Due to the amendment of the Renewable Energy Sources Act, the billing rules for prosumers generating electricity in micro-installations have changed from 1 April 2022. The changes apply to new prosumers who have notified the Distribution Network Operator (OSD) after 31 March 2022. The reasons for the changes to the current system include EU requirements – Directive (EU) 2019/944 of the European Parliament and of the Council of 5 June 2019 on common rules for the internal market in electricity and the RED II Directive.
What rules have applied so far?
Prior to 1 April 2022, prosumers billed the energy they consumed and transmitted to the grid on a so-called net-metering basis, also known as a discount system or balance billing. Prosumers who do not use all the energy they produce transfer the excess to the grid, where it can be stored for 365 days. For every 1 kWh transferred to the grid, the prosumer can collect:
- 0.8 kWh – for micro-installations whose capacity does not exceed 10kW,
- 0.7 kWh – for installations with a higher power output.
The prosumer using net metering does not incur energy transmission costs (variable transmission charge). Thanks to this system, it is possible to compensate for the increasing costs of energy purchase with savings resulting from the transfer of surplus energy and, as a result, reduce bills to fixed charges only or excess of energy taken over billed, if such a situation arises. Entities that have applied to the OSD by 31 March 2022 will be able to benefit from net-metering for 15 more years. However, this system, which is not entirely equal for prosumers (20-30% of the energy fed back into the grid is the profit of the consumer of that energy), has been converted into rules even less favourable for prosumers.
What changes have been introduced by the amendment to the Act?
As of 1 April 2022, prosumers are subject to a new billing system – net billing.

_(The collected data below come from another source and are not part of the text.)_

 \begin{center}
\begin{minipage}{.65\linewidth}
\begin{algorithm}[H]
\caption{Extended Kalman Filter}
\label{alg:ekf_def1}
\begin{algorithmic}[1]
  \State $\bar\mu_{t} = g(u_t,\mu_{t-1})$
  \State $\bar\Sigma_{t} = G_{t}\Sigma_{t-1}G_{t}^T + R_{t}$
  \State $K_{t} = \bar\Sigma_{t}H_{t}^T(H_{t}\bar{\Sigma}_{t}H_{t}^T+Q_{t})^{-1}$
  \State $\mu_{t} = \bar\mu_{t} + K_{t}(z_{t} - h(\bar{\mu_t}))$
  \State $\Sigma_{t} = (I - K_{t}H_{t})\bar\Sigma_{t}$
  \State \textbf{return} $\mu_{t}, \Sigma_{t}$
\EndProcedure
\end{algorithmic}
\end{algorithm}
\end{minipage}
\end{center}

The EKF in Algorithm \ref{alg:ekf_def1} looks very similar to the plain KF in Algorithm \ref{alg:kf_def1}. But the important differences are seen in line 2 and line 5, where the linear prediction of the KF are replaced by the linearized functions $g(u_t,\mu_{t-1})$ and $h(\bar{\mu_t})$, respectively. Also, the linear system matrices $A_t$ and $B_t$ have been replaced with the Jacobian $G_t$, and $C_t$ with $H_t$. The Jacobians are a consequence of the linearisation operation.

The method still has a balancing character, but the value of energy given and taken will be billed, and not, as before, its quantity. Additionally, the details of this settlement are important. The selling price of energy input to the net is the monthly rate of the Market Energy Price. The value of energy withdrawn will be increased by a fixed transmission charge and a variable transmission charge. On the other hand, transmitted energy will be settled based on exchange rates from the so-called Day-Ahead Market (RDN). This means that the price at which we buy energy will be significantly higher than the price at which we sell it.

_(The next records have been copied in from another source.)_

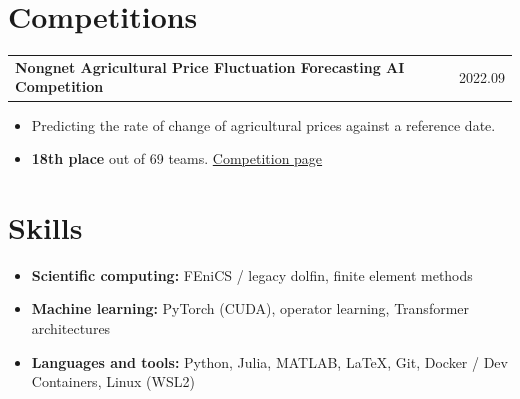 \documentclass[11pt,a4paper]{article}
\makeatletter
\newcommand{\entry}[2]{\noindent\begin{tabularx}{\textwidth}{@{}Xr@{}}#1 & #2\end{tabularx}\par}
\makeatother
\begin{document}
\section{Competitions}

\entry{\textbf{Nongnet Agricultural Price Fluctuation Forecasting AI Competition}}{2022.09}
\begin{itemize}[nosep]
  \item Predicting the rate of change of agricultural prices against a reference date.
  \item \textbf{18th place} out of 69 teams.
    \href{https://aifactory.space/task/2104/overview}{Competition page}
\end{itemize}

\section{Skills}

\begin{itemize}
  \item \textbf{Scientific computing:} FEniCS / legacy dolfin, finite element methods
  \item \textbf{Machine learning:} PyTorch (CUDA), operator learning, Transformer architectures
  \item \textbf{Languages and tools:} Python, Julia, MATLAB, \LaTeX, Git, Docker / Dev Containers, Linux (WSL2)
\end{itemize}
\end{document}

The Ministry has envisaged implementing the changes according to the following schedule:
- until 30 June 2022, all prosumers, including those connected to the grid after 1 April 2022, will settle on a net-metering basis
- from 1 July 2022 to 30 June 2024, prices for surplus energy settled on a net-metering basis are based on the previous month’s average prices from the RDN
- from July 2024, prices for excess energy settled on a net-billing basis are based on hourly prices from the RDN
The amendment also introduced the concept of a prosumer deposit, which represents the value of funds due to the prosumer for surplus energy transferred and can be used to purchase energy in the event of a shortfall. If the funds are not used for 12 months from the date of allocation, the prosumer will be paid 20% of their value.
Impact of the changes
The changes introduced do not involve new formal requirements or record-keeping obligations. However, the new system will affect the profitability of OZE (renewable energy sources) investments. The payback time of the investment may increase, but due to rising energy prices, obtaining energy from OZE will still be profitable compared to standard and unfortunately increasing electricity bills.